* **ABOUT THIS EXERCISE**: Could each entry below be printed again exactly as given?

RECORDS START

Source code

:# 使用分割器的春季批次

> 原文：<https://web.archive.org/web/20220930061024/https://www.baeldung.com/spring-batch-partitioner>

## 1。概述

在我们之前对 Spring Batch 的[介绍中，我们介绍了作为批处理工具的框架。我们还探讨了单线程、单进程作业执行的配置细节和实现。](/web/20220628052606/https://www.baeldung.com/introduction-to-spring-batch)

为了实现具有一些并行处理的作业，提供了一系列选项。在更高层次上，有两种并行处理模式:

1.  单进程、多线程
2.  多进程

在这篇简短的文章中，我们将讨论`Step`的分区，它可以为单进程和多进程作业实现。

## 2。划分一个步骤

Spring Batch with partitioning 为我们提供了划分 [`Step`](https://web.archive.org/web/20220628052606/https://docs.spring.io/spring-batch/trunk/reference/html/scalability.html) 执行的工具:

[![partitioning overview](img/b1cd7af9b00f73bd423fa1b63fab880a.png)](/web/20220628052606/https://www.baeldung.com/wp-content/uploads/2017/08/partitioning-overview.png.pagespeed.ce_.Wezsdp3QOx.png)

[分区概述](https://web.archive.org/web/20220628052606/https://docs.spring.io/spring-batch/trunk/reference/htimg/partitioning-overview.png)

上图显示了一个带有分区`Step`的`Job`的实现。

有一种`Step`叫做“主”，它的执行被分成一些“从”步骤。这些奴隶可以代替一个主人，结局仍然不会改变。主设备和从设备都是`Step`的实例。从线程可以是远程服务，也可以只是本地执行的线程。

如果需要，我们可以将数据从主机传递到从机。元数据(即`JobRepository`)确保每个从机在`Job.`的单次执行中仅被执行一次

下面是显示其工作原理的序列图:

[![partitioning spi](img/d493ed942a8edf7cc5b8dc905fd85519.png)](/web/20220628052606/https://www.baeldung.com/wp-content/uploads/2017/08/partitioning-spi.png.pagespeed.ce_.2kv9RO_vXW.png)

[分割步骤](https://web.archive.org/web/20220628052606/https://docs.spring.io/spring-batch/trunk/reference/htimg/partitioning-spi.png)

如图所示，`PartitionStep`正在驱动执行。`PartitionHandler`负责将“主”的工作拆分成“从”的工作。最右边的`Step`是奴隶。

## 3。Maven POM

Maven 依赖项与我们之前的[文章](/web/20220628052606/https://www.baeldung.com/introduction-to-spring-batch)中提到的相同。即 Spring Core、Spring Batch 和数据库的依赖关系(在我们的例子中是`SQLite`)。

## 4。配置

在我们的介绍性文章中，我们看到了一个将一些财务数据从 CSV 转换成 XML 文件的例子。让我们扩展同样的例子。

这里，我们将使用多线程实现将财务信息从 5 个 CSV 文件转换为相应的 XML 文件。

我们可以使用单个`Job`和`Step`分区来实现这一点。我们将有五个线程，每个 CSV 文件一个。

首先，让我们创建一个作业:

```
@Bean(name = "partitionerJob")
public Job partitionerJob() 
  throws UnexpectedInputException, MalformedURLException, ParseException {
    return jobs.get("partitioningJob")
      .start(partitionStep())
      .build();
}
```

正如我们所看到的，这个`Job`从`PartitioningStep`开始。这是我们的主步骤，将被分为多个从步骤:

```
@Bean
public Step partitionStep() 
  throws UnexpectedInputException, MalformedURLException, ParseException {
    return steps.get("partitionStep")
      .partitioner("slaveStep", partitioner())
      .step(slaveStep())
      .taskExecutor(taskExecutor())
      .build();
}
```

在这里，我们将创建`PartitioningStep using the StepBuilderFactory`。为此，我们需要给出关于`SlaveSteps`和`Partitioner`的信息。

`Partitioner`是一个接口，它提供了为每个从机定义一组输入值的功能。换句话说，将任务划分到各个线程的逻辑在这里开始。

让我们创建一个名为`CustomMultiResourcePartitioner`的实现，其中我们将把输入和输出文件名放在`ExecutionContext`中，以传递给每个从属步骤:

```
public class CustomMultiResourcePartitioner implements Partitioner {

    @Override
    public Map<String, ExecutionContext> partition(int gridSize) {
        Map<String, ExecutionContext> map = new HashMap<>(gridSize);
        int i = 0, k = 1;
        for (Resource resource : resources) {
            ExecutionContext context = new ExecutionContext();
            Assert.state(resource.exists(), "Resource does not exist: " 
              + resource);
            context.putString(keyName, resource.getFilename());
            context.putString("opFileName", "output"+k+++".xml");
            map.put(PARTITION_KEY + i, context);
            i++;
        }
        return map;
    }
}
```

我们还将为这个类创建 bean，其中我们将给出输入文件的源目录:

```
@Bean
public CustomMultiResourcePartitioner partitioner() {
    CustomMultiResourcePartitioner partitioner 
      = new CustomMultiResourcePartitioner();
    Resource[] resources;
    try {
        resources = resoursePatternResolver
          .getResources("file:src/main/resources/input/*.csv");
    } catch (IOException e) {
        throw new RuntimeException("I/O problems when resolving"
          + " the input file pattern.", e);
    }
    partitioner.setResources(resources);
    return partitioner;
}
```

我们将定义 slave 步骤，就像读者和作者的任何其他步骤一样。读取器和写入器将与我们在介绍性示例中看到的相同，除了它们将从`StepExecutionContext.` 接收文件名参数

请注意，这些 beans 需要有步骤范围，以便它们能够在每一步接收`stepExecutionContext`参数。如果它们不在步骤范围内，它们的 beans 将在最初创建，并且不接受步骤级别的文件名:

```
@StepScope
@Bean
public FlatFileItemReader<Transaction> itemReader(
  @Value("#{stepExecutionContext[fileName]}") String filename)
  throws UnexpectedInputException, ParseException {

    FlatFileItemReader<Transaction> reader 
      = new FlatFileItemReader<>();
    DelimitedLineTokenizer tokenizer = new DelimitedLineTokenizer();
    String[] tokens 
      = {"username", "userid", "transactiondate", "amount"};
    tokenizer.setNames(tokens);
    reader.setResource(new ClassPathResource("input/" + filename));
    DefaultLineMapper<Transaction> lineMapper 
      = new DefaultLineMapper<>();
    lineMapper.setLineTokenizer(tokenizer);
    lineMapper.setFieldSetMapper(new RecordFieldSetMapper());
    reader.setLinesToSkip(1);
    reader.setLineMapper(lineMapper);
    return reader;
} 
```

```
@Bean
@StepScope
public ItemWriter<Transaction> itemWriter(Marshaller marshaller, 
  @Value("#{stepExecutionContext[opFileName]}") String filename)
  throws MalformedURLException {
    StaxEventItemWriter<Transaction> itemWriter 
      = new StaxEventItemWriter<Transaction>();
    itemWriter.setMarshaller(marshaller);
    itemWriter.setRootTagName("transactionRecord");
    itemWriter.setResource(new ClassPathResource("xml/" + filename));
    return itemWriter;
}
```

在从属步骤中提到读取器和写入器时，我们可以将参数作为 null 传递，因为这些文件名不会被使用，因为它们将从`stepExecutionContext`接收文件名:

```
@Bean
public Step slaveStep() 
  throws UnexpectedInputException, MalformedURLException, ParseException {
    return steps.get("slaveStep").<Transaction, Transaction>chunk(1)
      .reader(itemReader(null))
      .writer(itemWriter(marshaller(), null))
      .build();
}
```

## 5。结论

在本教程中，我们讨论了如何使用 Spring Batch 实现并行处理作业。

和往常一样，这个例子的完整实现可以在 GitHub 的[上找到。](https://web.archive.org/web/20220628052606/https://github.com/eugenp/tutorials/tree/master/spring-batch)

RECORDS END

* **TASK RESPONSE**:
Source code

:# 使用分割器的春季批次

> 原文：<https://web.archive.org/web/20220930061024/https://www.baeldung.com/spring-batch-partitioner>

## 1。概述

在我们之前对 Spring Batch 的[介绍中，我们介绍了作为批处理工具的框架。我们还探讨了单线程、单进程作业执行的配置细节和实现。](/web/20220628052606/https://www.baeldung.com/introduction-to-spring-batch)

为了实现具有一些并行处理的作业，提供了一系列选项。在更高层次上，有两种并行处理模式:

1.  单进程、多线程
2.  多进程

在这篇简短的文章中，我们将讨论`Step`的分区，它可以为单进程和多进程作业实现。

## 2。划分一个步骤

Spring Batch with partitioning 为我们提供了划分 [`Step`](https://web.archive.org/web/20220628052606/https://docs.spring.io/spring-batch/trunk/reference/html/scalability.html) 执行的工具:

[![partitioning overview](img/b1cd7af9b00f73bd423fa1b63fab880a.png)](/web/20220628052606/https://www.baeldung.com/wp-content/uploads/2017/08/partitioning-overview.png.pagespeed.ce_.Wezsdp3QOx.png)

[分区概述](https://web.archive.org/web/20220628052606/https://docs.spring.io/spring-batch/trunk/reference/htimg/partitioning-overview.png)

上图显示了一个带有分区`Step`的`Job`的实现。

有一种`Step`叫做“主”，它的执行被分成一些“从”步骤。这些奴隶可以代替一个主人，结局仍然不会改变。主设备和从设备都是`Step`的实例。从线程可以是远程服务，也可以只是本地执行的线程。

如果需要，我们可以将数据从主机传递到从机。元数据(即`JobRepository`)确保每个从机在`Job.`的单次执行中仅被执行一次

下面是显示其工作原理的序列图:

[![partitioning spi](img/d493ed942a8edf7cc5b8dc905fd85519.png)](/web/20220628052606/https://www.baeldung.com/wp-content/uploads/2017/08/partitioning-spi.png.pagespeed.ce_.2kv9RO_vXW.png)

[分割步骤](https://web.archive.org/web/20220628052606/https://docs.spring.io/spring-batch/trunk/reference/htimg/partitioning-spi.png)

如图所示，`PartitionStep`正在驱动执行。`PartitionHandler`负责将“主”的工作拆分成“从”的工作。最右边的`Step`是奴隶。

## 3。Maven POM

Maven 依赖项与我们之前的[文章](/web/20220628052606/https://www.baeldung.com/introduction-to-spring-batch)中提到的相同。即 Spring Core、Spring Batch 和数据库的依赖关系(在我们的例子中是`SQLite`)。

## 4。配置

在我们的介绍性文章中，我们看到了一个将一些财务数据从 CSV 转换成 XML 文件的例子。让我们扩展同样的例子。

这里，我们将使用多线程实现将财务信息从 5 个 CSV 文件转换为相应的 XML 文件。

我们可以使用单个`Job`和`Step`分区来实现这一点。我们将有五个线程，每个 CSV 文件一个。

首先，让我们创建一个作业:

```
@Bean(name = "partitionerJob")
public Job partitionerJob() 
  throws UnexpectedInputException, MalformedURLException, ParseException {
    return jobs.get("partitioningJob")
      .start(partitionStep())
      .build();
}
```

正如我们所看到的，这个`Job`从`PartitioningStep`开始。这是我们的主步骤，将被分为多个从步骤:

```
@Bean
public Step partitionStep() 
  throws UnexpectedInputException, MalformedURLException, ParseException {
    return steps.get("partitionStep")
      .partitioner("slaveStep", partitioner())
      .step(slaveStep())
      .taskExecutor(taskExecutor())
      .build();
}
```

在这里，我们将创建`PartitioningStep using the StepBuilderFactory`。为此，我们需要给出关于`SlaveSteps`和`Partitioner`的信息。

`Partitioner`是一个接口，它提供了为每个从机定义一组输入值的功能。换句话说，将任务划分到各个线程的逻辑在这里开始。

让我们创建一个名为`CustomMultiResourcePartitioner`的实现，其中我们将把输入和输出文件名放在`ExecutionContext`中，以传递给每个从属步骤:

```
public class CustomMultiResourcePartitioner implements Partitioner {

    @Override
    public Map<String, ExecutionContext> partition(int gridSize) {
        Map<String, ExecutionContext> map = new HashMap<>(gridSize);
        int i = 0, k = 1;
        for (Resource resource : resources) {
            ExecutionContext context = new ExecutionContext();
            Assert.state(resource.exists(), "Resource does not exist: " 
              + resource);
            context.putString(keyName, resource.getFilename());
            context.putString("opFileName", "output"+k+++".xml");
            map.put(PARTITION_KEY + i, context);
            i++;
        }
        return map;
    }
}
```

我们还将为这个类创建 bean，其中我们将给出输入文件的源目录:

```
@Bean
public CustomMultiResourcePartitioner partitioner() {
    CustomMultiResourcePartitioner partitioner 
      = new CustomMultiResourcePartitioner();
    Resource[] resources;
    try {
        resources = resoursePatternResolver
          .getResources("file:src/main/resources/input/*.csv");
    } catch (IOException e) {
        throw new RuntimeException("I/O problems when resolving"
          + " the input file pattern.", e);
    }
    partitioner.setResources(resources);
    return partitioner;
}
```

我们将定义 slave 步骤，就像读者和作者的任何其他步骤一样。读取器和写入器将与我们在介绍性示例中看到的相同，除了它们将从`StepExecutionContext.` 接收文件名参数

请注意，这些 beans 需要有步骤范围，以便它们能够在每一步接收`stepExecutionContext`参数。如果它们不在步骤范围内，它们的 beans 将在最初创建，并且不接受步骤级别的文件名:

```
@StepScope
@Bean
public FlatFileItemReader<Transaction> itemReader(
  @Value("#{stepExecutionContext[fileName]}") String filename)
  throws UnexpectedInputException, ParseException {

    FlatFileItemReader<Transaction> reader 
      = new FlatFileItemReader<>();
    DelimitedLineTokenizer tokenizer = new DelimitedLineTokenizer();
    String[] tokens 
      = {"username", "userid", "transactiondate", "amount"};
    tokenizer.setNames(tokens);
    reader.setResource(new ClassPathResource("input/" + filename));
    DefaultLineMapper<Transaction> lineMapper 
      = new DefaultLineMapper<>();
    lineMapper.setLineTokenizer(tokenizer);
    lineMapper.setFieldSetMapper(new RecordFieldSetMapper());
    reader.setLinesToSkip(1);
    reader.setLineMapper(lineMapper);
    return reader;
} 
```

```
@Bean
@StepScope
public ItemWriter<Transaction> itemWriter(Marshaller marshaller, 
  @Value("#{stepExecutionContext[opFileName]}") String filename)
  throws MalformedURLException {
    StaxEventItemWriter<Transaction> itemWriter 
      = new StaxEventItemWriter<Transaction>();
    itemWriter.setMarshaller(marshaller);
    itemWriter.setRootTagName("transactionRecord");
    itemWriter.setResource(new ClassPathResource("xml/" + filename));
    return itemWriter;
}
```

在从属步骤中提到读取器和写入器时，我们可以将参数作为 null 传递，因为这些文件名不会被使用，因为它们将从`stepExecutionContext`接收文件名:

```
@Bean
public Step slaveStep() 
  throws UnexpectedInputException, MalformedURLException, ParseException {
    return steps.get("slaveStep").<Transaction, Transaction>chunk(1)
      .reader(itemReader(null))
      .writer(itemWriter(marshaller(), null))
      .build();
}
```

## 5。结论

在本教程中，我们讨论了如何使用 Spring Batch 实现并行处理作业。

和往常一样，这个例子的完整实现可以在 GitHub 的[上找到。](https://web.archive.org/web/20220628052606/https://github.com/eugenp/tutorials/tree/master/spring-batch)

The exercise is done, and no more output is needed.